Task to complete: Check every line of the records below for the string "pertama" and copy the ones that have it.

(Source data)

== Segment start ==

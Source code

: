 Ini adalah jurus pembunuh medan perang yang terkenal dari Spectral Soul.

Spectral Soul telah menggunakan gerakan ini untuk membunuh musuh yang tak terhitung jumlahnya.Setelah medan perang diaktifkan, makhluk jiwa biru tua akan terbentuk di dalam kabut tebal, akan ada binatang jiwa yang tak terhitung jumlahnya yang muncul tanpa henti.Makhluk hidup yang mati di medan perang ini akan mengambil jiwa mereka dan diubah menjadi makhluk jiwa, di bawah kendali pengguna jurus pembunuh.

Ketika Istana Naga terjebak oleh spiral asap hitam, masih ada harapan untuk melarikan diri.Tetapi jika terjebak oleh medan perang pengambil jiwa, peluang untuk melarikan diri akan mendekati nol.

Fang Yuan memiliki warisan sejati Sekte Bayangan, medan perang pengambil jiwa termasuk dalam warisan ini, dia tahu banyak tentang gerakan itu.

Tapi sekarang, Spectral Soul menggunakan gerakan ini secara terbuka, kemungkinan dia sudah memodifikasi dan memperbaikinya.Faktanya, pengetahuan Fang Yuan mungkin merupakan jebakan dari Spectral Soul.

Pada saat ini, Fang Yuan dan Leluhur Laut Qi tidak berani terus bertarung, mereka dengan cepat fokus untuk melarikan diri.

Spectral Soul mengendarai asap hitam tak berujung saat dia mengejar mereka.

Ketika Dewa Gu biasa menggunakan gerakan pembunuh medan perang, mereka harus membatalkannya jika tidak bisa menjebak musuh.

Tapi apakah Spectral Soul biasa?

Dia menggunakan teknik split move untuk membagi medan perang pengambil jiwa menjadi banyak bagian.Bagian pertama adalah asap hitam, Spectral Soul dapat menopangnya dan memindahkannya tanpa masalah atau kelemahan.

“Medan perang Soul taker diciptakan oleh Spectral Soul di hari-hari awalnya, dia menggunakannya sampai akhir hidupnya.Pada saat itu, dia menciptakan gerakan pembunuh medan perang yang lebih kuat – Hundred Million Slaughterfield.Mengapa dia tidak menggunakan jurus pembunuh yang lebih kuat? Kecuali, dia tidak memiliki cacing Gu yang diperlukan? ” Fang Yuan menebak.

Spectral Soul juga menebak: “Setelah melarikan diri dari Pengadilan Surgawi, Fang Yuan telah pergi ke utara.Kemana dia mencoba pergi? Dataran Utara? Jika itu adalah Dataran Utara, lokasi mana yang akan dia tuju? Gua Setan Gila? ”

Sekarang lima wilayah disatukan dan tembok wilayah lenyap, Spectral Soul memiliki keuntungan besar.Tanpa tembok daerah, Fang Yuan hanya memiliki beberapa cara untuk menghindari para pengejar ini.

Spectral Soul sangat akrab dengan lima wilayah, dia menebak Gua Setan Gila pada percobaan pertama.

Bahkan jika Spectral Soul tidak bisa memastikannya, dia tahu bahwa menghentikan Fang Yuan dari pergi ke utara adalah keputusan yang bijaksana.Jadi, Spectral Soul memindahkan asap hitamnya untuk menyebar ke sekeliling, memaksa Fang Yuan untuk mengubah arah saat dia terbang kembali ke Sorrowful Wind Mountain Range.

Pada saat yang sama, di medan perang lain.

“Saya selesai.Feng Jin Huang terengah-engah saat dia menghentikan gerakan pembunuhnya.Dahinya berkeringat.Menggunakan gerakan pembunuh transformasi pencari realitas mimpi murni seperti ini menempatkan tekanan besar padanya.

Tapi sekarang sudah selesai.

== Segment end ==

Result:
Dia menggunakan teknik split move untuk membagi medan perang pengambil jiwa menjadi banyak bagian.Bagian pertama adalah asap hitam, Spectral Soul dapat menopangnya dan memindahkannya tanpa masalah atau kelemahan.
Spectral Soul sangat akrab dengan lima wilayah, dia menebak Gua Setan Gila pada percobaan pertama.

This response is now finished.